# DESCRIPTION OF THE TASK
How many of the lines in the material below contain the word "compare"? Give the number alone.

# PROVIDED RECORDS

_____

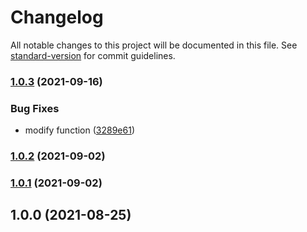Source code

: # Changelog

All notable changes to this project will be documented in this file. See [standard-version](https://github.com/conventional-changelog/standard-version) for commit guidelines.

### [1.0.3](https://github.com-chlee-tlowac/TLOWAC-REPO/basic-foundation-boilerplate/compare/v1.0.2...v1.0.3) (2021-09-16)


### Bug Fixes

* modify function ([3289e61](https://github.com-chlee-tlowac/TLOWAC-REPO/basic-foundation-boilerplate/commit/3289e6121e4c7284b178b90fc5d5b41af3e90061))

### [1.0.2](https://github.com-chlee-tlowac/TLOWAC-REPO/basic-foundation-boilerplate/compare/v1.0.1...v1.0.2) (2021-09-02)

### [1.0.1](https://github.com-chlee-tlowac/TLOWAC-REPO/basic-foundation-boilerplate/compare/v1.0.0...v1.0.1) (2021-09-02)

## 1.0.0 (2021-08-25)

_____

# EXPECTED ANSWER
3